(Records contained in a dataset)
......
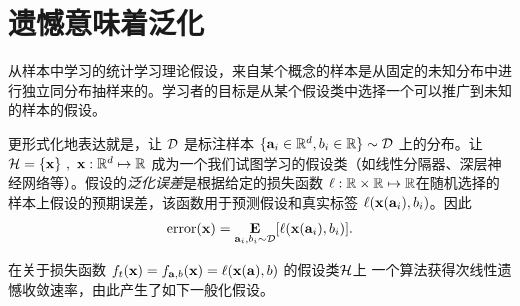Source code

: \section{
	遗憾意味着泛化
	}

从样本中学习的统计学习理论假设，来自某个概念的样本是从固定的未知分布中进行独立同分布抽样来的。学习者的目标是从某个假设类中选择一个可以推广到未知的样本的假设。

更形式化地表达就是，让 ${\mathcal D}$ 是标注样本 $\{\mathbf{a}_i  \in {\mathbb R}^d, b_i \in {\mathbb R}\} \sim {\mathcal D}$ 上的分布。让 ${\mathcal H} = \{ \mathbf x \} \ , \ \mathbf x: {\mathbb R}^d \mapsto {\mathbb R}$ 成为一个我们试图学习的假设类（如线性分隔器、深层神经网络等）。假设的{\it 泛化误差}是根据给定的损失函数 $\ell : {\mathbb R} \times {\mathbb R} \mapsto {\mathbb R}$在随机选择的样本上假设的预期误差，该函数用于预测假设和真实标签 $\ell(\mathbf x(\mathbf{a}_i) , b_i)$。因此
$$ \mathop{\mbox{\rm error}}( \mathbf x) = \mathop{\mbox{\bf E}}_{\mathbf{a}_i , b_i \sim {\mathcal D}} [ \ell (\mathbf x(\mathbf{a}_i) , b_i ) ] .$$

在关于损失函数 $f_t(\mathbf x) = f_{\mathbf{a},b} (\mathbf x) = \ell( \mathbf x(\mathbf{a}) , b)$ 的假设类${\mathcal H}$上 一个算法获得次线性遗憾收敛速率，由此产生了如下一般化假设。

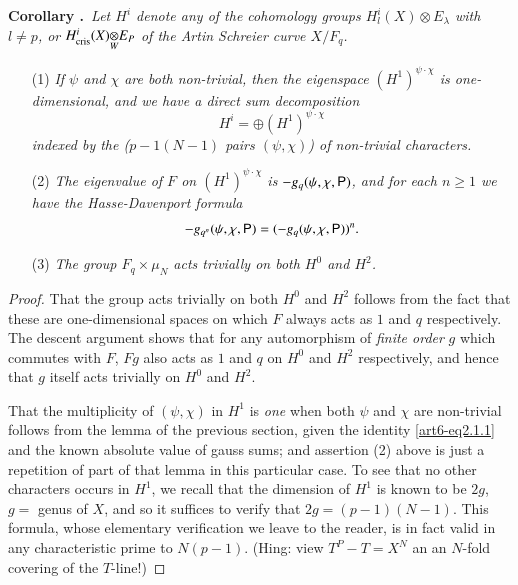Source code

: \medskip
\noindent
{\bf Corollary .\label{art6-coro2.2}}~{\em Let $H^{i}$ denote any of the cohomology groups $H^{i}_{l}(X)\otimes E_{\lambda}$ with $l\neq p$, or $\foprod{H^{i}_{\text{cris}}(X)}{E_{P}}{W}$ of the Artin Schreier curve $X/F_{q}$.}
\begin{itemize}
\item[(1)] {\em If $\psi$ and $\chi$ are both non-trivial, then the eigenspace $(H^{1})^{\psi\cdot \chi}$ is one-dimensional, and we have a direct sum decomposition}
$$
H^{i}=\oplus (H^{1})^{\psi\cdot \chi}
$$
{\em indexed by the ($p-1(N-1)$ pairs $(\psi,\chi)$) of non-trivial characters.}

\item[(2)] {\em The eigenvalue of $F$ on $(H^{1})^{\psi\cdot \chi}$ is $-g_{q}(\psi,\chi,\mathsf{P})$, and for each $n\geq 1$ we have the Hasse-Davenport formula}
$$
-g_{q^{n}}(\psi,\chi,\mathsf{P})=(-g_{q}(\psi,\chi,\mathsf{P}))^{n}.
$$

\item[(3)] {\em The group $F_{q}\times \mu_{N}$ acts trivially on both $H^{0}$ and $H^{2}$.}
\end{itemize}

\begin{proof}
That the group acts trivially on both $H^{0}$ and $H^{2}$ follows from the fact that these are one-dimensional spaces on which $F$ always acts as $1$ and $q$ respectively. The descent argument shows that for any automorphism of {\em finite order} $g$ which commutes with $F$, $Fg$ also acts as $1$ and $q$ on $H^{0}$ and $H^{2}$ respectively, and hence that $g$ itself acts trivially on $H^{0}$ and $H^{2}$.

That the multiplicity of $(\psi,\chi)$ in $H^{1}$ is {\em one} when both $\psi$ and $\chi$ are non-trivial follows from the lemma of the previous section, given the identity \eqref{art6-eq2.1.1} and the known absolute value of gauss sums; and assertion (2) above is just a repetition of part of that lemma in this particular case. To see that no other characters occurs in $H^{1}$, we recall that the dimension of $H^{1}$ is known to be $2g$, $g=$ genus of $X$, and so it suffices to verify that $2g=(p-1)(N-1)$. This formula, whose elementary verification we leave to the reader, is in fact valid in any characteristic prime to $N(p-1)$. (Hing: view $T^{P}-T=X^{N}$ an an $N$-fold covering of the $T$-line!)
\end{proof}

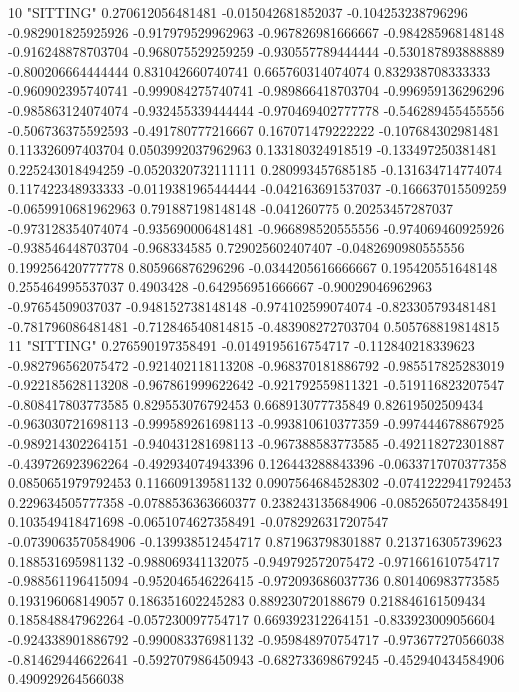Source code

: 10 "SITTING" 0.270612056481481 -0.015042681852037 -0.104253238796296 -0.982901825925926 -0.917979529962963 -0.967826981666667 -0.984285968148148 -0.916248878703704 -0.968075529259259 -0.930557789444444 -0.530187893888889 -0.800206664444444 0.831042660740741 0.665760314074074 0.832938708333333 -0.960902395740741 -0.999084275740741 -0.989866418703704 -0.996959136296296 -0.985863124074074 -0.932455339444444 -0.970469402777778 -0.546289455455556 -0.506736375592593 -0.491780777216667 0.167071479222222 -0.107684302981481 0.113326097403704 0.0503992037962963 0.133180324918519 -0.133497250381481 0.225243018494259 -0.0520320732111111 0.280993457685185 -0.131634714774074 0.117422348933333 -0.0119381965444444 -0.042163691537037 -0.166637015509259 -0.0659910681962963 0.791887198148148 -0.041260775 0.20253457287037 -0.973128354074074 -0.935690006481481 -0.966898520555556 -0.974069460925926 -0.938546448703704 -0.968334585 0.729025602407407 -0.0482690980555556 0.199256420777778 0.805966876296296 -0.0344205616666667 0.195420551648148 0.255464995537037 0.4903428 -0.642956951666667 -0.90029046962963 -0.97654509037037 -0.948152738148148 -0.974102599074074 -0.823305793481481 -0.781796086481481 -0.712846540814815 -0.483908272703704 0.505768819814815
11 "SITTING" 0.276590197358491 -0.0149195616754717 -0.112840218339623 -0.982796562075472 -0.921402118113208 -0.968370181886792 -0.985517825283019 -0.922185628113208 -0.967861999622642 -0.921792559811321 -0.519116823207547 -0.808417803773585 0.829553076792453 0.668913077735849 0.82619502509434 -0.963030721698113 -0.999589261698113 -0.993810610377359 -0.997444678867925 -0.989214302264151 -0.940431281698113 -0.967388583773585 -0.492118272301887 -0.439726923962264 -0.492934074943396 0.126443288843396 -0.0633717070377358 0.0850651979792453 0.116609139581132 0.0907564684528302 -0.0741222941792453 0.229634505777358 -0.0788536363660377 0.238243135684906 -0.0852650724358491 0.103549418471698 -0.0651074627358491 -0.0782926317207547 -0.0739063570584906 -0.139938512454717 0.871963798301887 0.213716305739623 0.188531695981132 -0.988069341132075 -0.949792572075472 -0.971661610754717 -0.988561196415094 -0.952046546226415 -0.972093686037736 0.801406983773585 0.193196068149057 0.186351602245283 0.889230720188679 0.218846161509434 0.185848847962264 -0.057230097754717 0.669392312264151 -0.833923009056604 -0.924338901886792 -0.990083376981132 -0.959848970754717 -0.973677270566038 -0.814629446622641 -0.592707986450943 -0.682733698679245 -0.452940434584906 0.490929264566038
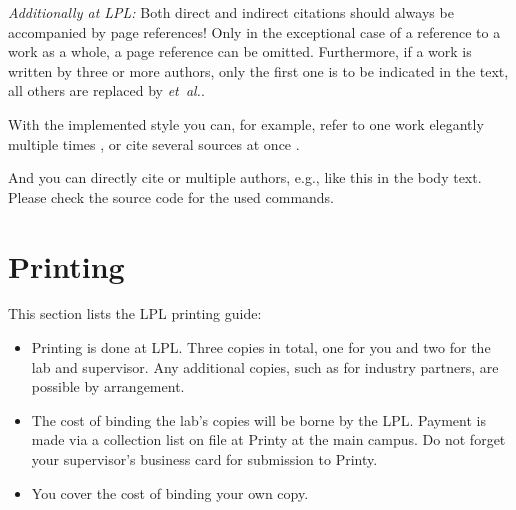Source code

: \emph{Additionally at LPL:} Both direct and indirect citations should always be accompanied by page references! Only in the exceptional case of a reference to a work as a whole, a page reference can be omitted. Furthermore, if a work is written by three or more authors, only the first one is to be indicated in the text, all others are replaced by \emph{et\ al.}.

With the implemented style you can, for example, refer to one work \autocite[2\psq]{zimmermann2013vehicle} elegantly multiple times \autocite[17]{zimmermann2013vehicle}, or cite several sources at once \autocites[42--69]{zimmermann2013computing}[15\psqq]{zimmermann2017design}.

And you can directly cite \textcite{zimmermann2013vehicle} or multiple authors, e.g., \textcites{zimmermann2017design}{Schlosser2014} like this in the body text. Please check the source code for the used commands. 


\section{Printing}
This section lists the LPL printing guide:

\begin{itemize}
	\item Printing is done at LPL. Three copies in total, one for you and two for the lab and supervisor. Any additional copies, such as for industry partners, are possible by arrangement. 
	\item The cost of binding the lab's copies will be borne by the LPL. Payment is made via a collection list on file at Printy at the main campus. Do not forget your supervisor's business card for submission to Printy.
	\item You cover the cost of binding your own copy.
\end{itemize}

\cleardoubleemptypage

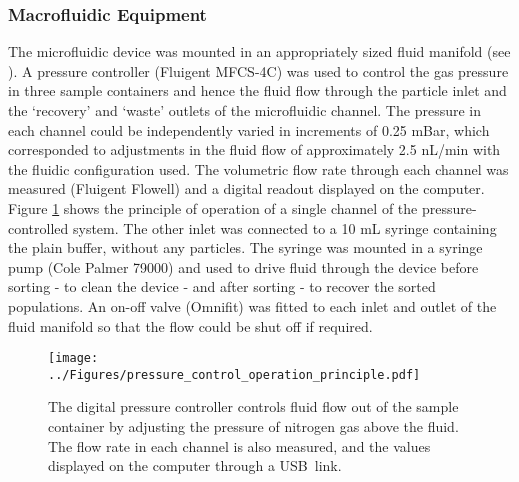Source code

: \subsubsection{Macrofluidic Equipment}
The microfluidic device was mounted in an appropriately sized fluid manifold (see ). A pressure controller (Fluigent MFCS-4C) was used to control the gas pressure in three sample containers and hence the fluid flow through the particle inlet and the `recovery' and `waste' outlets of the microfluidic channel. The pressure in each channel could be independently varied in increments of 0.25 mBar, which corresponded to adjustments in the fluid flow of approximately 2.5 nL/min with the fluidic configuration used. The volumetric flow rate through each channel was measured (Fluigent Flowell) and a digital readout displayed on the computer. Figure \ref{fig:pressure_control_operation_principle} shows the principle of operation of a single channel of the pressure-controlled system. The other inlet was connected to a 10 mL syringe containing the plain buffer, without any particles. The syringe was mounted in a syringe pump (Cole Palmer 79000) and used to drive fluid through the device before sorting - to clean the device - and after sorting - to recover the sorted populations. An on-off valve (Omnifit) was fitted to each inlet and outlet of the fluid manifold so that the flow could be shut off if required.

\begin{figure}[tbp]
 \centering
 \texttt{[image: ../Figures/pressure\_control\_operation\_principle.pdf]}
 \caption[Schematic of the pressure control system.]{The digital pressure controller controls fluid flow out of the sample container by adjusting the pressure of nitrogen gas above the fluid. The flow rate in each channel is also measured, and the values displayed on the computer through a USB~link.}
 \label{fig:pressure_control_operation_principle}
\end{figure}


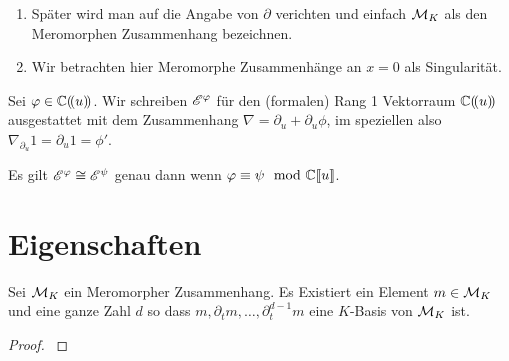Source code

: \begin{bem}
  \begin{enumerate}
    \item Später wird man auf die Angabe von $\partial$ verichten und einfach
      $\mathcal{M}_K$ als den Meromorphen Zusammenhang bezeichnen.
    \item Wir betrachten hier Meromorphe Zusammenhänge an $x=0$ als
      Singularität.
  \end{enumerate}
\end{bem}

\begin{defn}
  \cite[1.a]{sabbah_Fourier-local}
  Sei $\varphi\in\mathbb{C}(\!(u)\!)$.
  Wir schreiben $\mathscr{E}^\varphi$ für den (formalen) Rang 1 Vektorraum $\mathbb{C}(\!(u)\!)$
  ausgestattet mit dem Zusammenhang $\nabla=\partial_u+\partial_u\phi$, im
  speziellen also $\nabla_{\partial_u}1=\partial_u1=\phi'$.\\

\end{defn}

\begin{bem}
  \cite[1.a]{sabbah_Fourier-local}
  Es gilt $\mathscr{E}^\varphi\cong\mathscr{E}^\psi$ genau dann wenn $\varphi\equiv\psi \mod {{\mathbb C\llbracket u\rrbracket}}$.
\end{bem}

\section{Eigenschaften}

\begin{lem}
  \cite[Thm 4.3.3]{sabbah_cimpa90}
  \cite[Satz 4.8]{ZulaBarbara}
  Sei $\mathcal{M}_K$ ein Meromorpher Zusammenhang. Es Existiert ein Element
  $m\in\mathcal{M}_K$ und eine ganze Zahl $d$ so dass
  $m,\partial_tm,\dots,\partial_t^{d-1}m$ eine $K$-Basis von $\mathcal{M}_K$ ist.
\end{lem}
\begin{proof}
  \cite[Satz 4.8]{ZulaBarbara}
\end{proof}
......
TASK ITEM
Output the data above exactly, beginning at its first line and ending with the line that holds "indexed by the". Leave out the pictures and add nothing.

RESPONSE BELOW
Source code

: \section{
	遗憾意味着泛化
	}

从样本中学习的统计学习理论假设，来自某个概念的样本是从固定的未知分布中进行独立同分布抽样来的。学习者的目标是从某个假设类中选择一个可以推广到未知的样本的假设。

更形式化地表达就是，让 ${\mathcal D}$ 是标注样本 $\{\mathbf{a}_i  \in {\mathbb R}^d, b_i \in {\mathbb R}\} \sim {\mathcal D}$ 上的分布。让 ${\mathcal H} = \{ \mathbf x \} \ , \ \mathbf x: {\mathbb R}^d \mapsto {\mathbb R}$ 成为一个我们试图学习的假设类（如线性分隔器、深层神经网络等）。假设的{\it 泛化误差}是根据给定的损失函数 $\ell : {\mathbb R} \times {\mathbb R} \mapsto {\mathbb R}$在随机选择的样本上假设的预期误差，该函数用于预测假设和真实标签 $\ell(\mathbf x(\mathbf{a}_i) , b_i)$。因此
$$ \mathop{\mbox{\rm error}}( \mathbf x) = \mathop{\mbox{\bf E}}_{\mathbf{a}_i , b_i \sim {\mathcal D}} [ \ell (\mathbf x(\mathbf{a}_i) , b_i ) ] .$$

在关于损失函数 $f_t(\mathbf x) = f_{\mathbf{a},b} (\mathbf x) = \ell( \mathbf x(\mathbf{a}) , b)$ 的假设类${\mathcal H}$上 一个算法获得次线性遗憾收敛速率，由此产生了如下一般化假设。

Source code

: \medskip
\noindent
{\bf Corollary .\label{art6-coro2.2}}~{\em Let $H^{i}$ denote any of the cohomology groups $H^{i}_{l}(X)\otimes E_{\lambda}$ with $l\neq p$, or $\foprod{H^{i}_{\text{cris}}(X)}{E_{P}}{W}$ of the Artin Schreier curve $X/F_{q}$.}
\begin{itemize}
\item[(1)] {\em If $\psi$ and $\chi$ are both non-trivial, then the eigenspace $(H^{1})^{\psi\cdot \chi}$ is one-dimensional, and we have a direct sum decomposition}
$$
H^{i}=\oplus (H^{1})^{\psi\cdot \chi}
$$
{\em indexed by the ($p-1(N-1)$ pairs $(\psi,\chi)$) of non-trivial characters.}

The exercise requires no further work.